--- DATA FOR ANALYSIS Enclosed Below ---
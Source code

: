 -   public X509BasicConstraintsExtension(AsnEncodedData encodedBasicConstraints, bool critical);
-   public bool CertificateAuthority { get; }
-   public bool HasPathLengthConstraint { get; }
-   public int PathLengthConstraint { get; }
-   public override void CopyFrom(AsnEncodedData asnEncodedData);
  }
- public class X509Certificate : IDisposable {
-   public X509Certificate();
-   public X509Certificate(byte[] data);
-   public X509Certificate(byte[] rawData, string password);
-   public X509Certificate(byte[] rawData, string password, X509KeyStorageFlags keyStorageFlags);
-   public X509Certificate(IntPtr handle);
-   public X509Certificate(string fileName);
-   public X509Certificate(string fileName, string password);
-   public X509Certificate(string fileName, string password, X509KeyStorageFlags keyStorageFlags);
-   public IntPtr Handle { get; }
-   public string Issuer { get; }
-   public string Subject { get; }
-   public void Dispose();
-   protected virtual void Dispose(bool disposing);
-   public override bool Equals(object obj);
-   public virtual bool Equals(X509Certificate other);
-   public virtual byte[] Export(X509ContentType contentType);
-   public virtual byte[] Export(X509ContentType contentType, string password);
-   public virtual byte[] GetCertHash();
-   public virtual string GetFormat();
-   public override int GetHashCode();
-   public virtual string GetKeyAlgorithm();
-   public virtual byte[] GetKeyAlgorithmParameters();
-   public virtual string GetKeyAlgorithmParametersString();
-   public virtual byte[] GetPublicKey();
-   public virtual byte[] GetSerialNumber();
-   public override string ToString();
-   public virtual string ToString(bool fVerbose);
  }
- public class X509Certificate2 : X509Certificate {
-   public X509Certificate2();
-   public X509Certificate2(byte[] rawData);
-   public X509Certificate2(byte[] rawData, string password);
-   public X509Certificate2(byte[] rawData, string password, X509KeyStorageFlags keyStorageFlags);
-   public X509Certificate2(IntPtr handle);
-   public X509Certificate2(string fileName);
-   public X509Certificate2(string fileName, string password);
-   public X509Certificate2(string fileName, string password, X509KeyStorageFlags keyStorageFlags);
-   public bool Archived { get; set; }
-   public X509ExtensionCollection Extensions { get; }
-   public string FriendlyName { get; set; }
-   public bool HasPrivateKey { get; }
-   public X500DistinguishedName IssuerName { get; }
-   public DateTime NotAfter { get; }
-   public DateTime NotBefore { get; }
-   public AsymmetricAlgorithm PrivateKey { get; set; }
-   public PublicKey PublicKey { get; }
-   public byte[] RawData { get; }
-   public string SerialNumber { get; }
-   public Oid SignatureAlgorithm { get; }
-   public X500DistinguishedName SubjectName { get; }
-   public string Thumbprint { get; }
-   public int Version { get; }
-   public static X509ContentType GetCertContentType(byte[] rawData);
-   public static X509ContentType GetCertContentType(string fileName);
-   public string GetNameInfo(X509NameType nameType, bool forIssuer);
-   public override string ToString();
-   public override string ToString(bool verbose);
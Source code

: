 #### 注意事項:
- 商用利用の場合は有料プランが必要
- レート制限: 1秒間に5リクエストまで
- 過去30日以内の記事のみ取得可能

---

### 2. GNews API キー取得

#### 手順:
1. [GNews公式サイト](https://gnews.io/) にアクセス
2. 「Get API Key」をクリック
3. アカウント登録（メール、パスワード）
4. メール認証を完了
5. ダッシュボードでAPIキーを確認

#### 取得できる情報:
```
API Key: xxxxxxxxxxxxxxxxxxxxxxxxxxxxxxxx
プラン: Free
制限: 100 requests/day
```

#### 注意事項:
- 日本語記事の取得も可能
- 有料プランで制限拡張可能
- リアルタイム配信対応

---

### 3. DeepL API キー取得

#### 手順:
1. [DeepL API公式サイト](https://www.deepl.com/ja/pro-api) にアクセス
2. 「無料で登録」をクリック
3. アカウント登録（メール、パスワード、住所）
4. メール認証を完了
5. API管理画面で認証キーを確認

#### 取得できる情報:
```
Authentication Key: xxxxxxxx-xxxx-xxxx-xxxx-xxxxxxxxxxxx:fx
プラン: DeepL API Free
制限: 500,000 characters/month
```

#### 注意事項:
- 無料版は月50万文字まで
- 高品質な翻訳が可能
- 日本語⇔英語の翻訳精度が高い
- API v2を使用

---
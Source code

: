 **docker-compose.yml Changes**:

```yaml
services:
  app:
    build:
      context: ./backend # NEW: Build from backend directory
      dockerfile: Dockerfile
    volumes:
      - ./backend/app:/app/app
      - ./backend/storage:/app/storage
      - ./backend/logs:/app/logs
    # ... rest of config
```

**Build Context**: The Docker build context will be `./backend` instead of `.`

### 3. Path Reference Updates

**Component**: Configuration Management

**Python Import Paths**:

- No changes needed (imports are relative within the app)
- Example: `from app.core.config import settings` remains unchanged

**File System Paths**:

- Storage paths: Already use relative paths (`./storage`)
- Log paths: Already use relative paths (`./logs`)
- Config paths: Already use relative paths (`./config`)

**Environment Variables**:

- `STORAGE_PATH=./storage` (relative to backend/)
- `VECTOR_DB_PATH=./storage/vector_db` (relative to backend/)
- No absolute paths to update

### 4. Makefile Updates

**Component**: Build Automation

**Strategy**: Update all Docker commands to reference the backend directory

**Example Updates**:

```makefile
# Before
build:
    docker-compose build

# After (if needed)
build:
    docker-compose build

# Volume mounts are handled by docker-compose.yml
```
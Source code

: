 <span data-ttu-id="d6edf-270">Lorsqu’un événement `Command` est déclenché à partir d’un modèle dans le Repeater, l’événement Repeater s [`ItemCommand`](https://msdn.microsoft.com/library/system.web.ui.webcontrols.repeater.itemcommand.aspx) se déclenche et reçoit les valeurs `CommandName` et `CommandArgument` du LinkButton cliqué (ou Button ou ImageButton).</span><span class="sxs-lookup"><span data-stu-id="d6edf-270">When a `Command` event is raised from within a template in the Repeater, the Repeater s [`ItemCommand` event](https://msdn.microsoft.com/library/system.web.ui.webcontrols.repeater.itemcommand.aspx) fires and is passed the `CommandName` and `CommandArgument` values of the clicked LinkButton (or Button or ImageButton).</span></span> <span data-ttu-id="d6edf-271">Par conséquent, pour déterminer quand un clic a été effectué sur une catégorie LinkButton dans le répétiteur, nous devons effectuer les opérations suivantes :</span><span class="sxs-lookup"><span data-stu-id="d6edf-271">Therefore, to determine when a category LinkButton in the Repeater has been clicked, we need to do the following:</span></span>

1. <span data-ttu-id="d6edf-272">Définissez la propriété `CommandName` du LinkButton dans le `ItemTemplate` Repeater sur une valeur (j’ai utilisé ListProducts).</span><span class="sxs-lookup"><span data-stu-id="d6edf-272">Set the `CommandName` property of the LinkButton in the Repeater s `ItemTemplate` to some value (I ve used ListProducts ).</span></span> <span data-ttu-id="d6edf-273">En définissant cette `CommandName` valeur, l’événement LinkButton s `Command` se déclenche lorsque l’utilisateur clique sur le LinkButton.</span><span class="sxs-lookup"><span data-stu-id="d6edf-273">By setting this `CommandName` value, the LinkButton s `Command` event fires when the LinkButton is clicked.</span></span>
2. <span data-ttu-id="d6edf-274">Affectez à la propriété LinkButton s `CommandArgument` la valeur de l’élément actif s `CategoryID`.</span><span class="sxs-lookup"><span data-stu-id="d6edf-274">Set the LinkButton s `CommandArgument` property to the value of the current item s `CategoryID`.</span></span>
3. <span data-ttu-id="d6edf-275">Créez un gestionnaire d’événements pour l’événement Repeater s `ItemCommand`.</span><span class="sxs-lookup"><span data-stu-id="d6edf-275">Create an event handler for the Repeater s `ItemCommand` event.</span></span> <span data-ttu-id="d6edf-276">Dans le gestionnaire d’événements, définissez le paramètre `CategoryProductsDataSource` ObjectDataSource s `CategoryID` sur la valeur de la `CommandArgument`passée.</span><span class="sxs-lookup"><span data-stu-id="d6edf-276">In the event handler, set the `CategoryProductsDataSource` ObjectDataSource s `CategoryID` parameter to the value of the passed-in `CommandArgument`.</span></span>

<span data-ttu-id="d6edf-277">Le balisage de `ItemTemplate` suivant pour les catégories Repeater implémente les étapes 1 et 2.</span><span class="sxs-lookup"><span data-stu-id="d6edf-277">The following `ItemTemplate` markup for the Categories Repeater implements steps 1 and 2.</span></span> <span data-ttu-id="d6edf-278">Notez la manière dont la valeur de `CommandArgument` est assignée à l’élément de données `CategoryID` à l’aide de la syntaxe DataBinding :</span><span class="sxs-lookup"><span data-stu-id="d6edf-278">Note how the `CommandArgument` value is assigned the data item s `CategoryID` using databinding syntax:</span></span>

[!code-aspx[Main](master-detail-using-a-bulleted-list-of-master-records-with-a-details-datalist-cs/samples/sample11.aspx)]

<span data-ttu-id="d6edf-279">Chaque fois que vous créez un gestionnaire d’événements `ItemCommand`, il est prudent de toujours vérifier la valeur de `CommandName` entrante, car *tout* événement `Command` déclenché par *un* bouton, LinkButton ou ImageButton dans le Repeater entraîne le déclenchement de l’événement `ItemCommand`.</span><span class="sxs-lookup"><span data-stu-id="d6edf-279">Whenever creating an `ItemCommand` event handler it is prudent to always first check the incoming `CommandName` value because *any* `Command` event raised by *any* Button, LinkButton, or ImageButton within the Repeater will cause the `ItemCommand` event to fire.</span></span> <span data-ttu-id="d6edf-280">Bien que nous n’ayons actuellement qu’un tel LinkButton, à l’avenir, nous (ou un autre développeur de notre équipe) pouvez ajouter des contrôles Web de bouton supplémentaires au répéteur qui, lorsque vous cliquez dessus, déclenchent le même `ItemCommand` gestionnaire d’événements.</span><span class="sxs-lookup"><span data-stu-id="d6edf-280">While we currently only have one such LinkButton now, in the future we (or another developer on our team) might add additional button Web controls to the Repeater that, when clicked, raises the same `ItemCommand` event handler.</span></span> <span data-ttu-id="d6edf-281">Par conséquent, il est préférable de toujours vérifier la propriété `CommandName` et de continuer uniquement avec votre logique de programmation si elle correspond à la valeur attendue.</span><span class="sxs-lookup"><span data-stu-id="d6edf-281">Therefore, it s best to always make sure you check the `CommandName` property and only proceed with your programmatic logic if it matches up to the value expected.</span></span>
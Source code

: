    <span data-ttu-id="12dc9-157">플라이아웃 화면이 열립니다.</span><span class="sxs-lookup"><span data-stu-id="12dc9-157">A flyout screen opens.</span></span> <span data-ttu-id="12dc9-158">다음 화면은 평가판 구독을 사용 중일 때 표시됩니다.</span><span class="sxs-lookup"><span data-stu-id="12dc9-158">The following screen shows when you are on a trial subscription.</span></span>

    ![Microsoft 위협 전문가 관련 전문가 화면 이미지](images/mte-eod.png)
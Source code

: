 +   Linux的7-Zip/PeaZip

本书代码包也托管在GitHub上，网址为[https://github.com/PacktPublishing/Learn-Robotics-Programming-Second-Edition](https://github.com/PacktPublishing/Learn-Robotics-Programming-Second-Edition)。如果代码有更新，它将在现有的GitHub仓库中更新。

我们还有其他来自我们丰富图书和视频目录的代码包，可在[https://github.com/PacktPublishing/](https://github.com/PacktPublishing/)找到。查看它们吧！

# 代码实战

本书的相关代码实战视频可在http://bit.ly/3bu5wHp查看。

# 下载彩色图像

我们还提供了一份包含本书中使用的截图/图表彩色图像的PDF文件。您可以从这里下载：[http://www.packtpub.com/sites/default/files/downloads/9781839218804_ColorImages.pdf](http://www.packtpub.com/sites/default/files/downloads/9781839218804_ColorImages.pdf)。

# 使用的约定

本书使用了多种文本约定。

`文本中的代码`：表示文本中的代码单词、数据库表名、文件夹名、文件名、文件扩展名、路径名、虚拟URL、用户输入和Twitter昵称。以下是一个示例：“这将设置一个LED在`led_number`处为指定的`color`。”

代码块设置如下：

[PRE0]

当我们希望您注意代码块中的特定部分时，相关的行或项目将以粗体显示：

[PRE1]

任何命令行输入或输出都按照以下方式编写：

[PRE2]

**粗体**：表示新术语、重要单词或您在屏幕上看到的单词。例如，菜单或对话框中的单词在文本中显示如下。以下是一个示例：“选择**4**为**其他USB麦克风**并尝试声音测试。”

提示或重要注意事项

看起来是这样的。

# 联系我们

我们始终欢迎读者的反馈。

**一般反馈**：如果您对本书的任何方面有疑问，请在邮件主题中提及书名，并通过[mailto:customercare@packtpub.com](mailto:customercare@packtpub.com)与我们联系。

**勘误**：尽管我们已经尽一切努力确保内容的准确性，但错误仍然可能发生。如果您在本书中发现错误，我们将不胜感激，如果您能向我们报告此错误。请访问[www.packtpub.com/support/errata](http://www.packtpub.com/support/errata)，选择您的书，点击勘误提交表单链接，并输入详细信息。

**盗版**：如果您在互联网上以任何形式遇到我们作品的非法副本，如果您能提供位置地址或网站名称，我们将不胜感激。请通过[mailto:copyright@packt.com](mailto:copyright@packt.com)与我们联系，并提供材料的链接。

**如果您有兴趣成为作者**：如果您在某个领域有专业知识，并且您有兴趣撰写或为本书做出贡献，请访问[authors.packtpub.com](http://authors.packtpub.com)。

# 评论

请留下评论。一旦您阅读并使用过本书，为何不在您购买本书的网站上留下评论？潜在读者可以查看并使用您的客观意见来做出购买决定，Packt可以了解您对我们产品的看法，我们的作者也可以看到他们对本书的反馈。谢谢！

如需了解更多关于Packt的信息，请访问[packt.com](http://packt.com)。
--- End of Enclosed DATA FOR ANALYSIS ---
WHAT THIS TASK INVOLVES >>
Make a copy of each line in the records above that has the word "ItemTemplate".

SOLVED PROBLEM >>
1. <span data-ttu-id="d6edf-272">Définissez la propriété `CommandName` du LinkButton dans le `ItemTemplate` Repeater sur une valeur (j’ai utilisé ListProducts).</span><span class="sxs-lookup"><span data-stu-id="d6edf-272">Set the `CommandName` property of the LinkButton in the Repeater s `ItemTemplate` to some value (I ve used ListProducts ).</span></span> <span data-ttu-id="d6edf-273">En définissant cette `CommandName` valeur, l’événement LinkButton s `Command` se déclenche lorsque l’utilisateur clique sur le LinkButton.</span><span class="sxs-lookup"><span data-stu-id="d6edf-273">By setting this `CommandName` value, the LinkButton s `Command` event fires when the LinkButton is clicked.</span></span>
<span data-ttu-id="d6edf-277">Le balisage de `ItemTemplate` suivant pour les catégories Repeater implémente les étapes 1 et 2.</span><span class="sxs-lookup"><span data-stu-id="d6edf-277">The following `ItemTemplate` markup for the Categories Repeater implements steps 1 and 2.</span></span> <span data-ttu-id="d6edf-278">Notez la manière dont la valeur de `CommandArgument` est assignée à l’élément de données `CategoryID` à l’aide de la syntaxe DataBinding :</span><span class="sxs-lookup"><span data-stu-id="d6edf-278">Note how the `CommandArgument` value is assigned the data item s `CategoryID` using databinding syntax:</span></span>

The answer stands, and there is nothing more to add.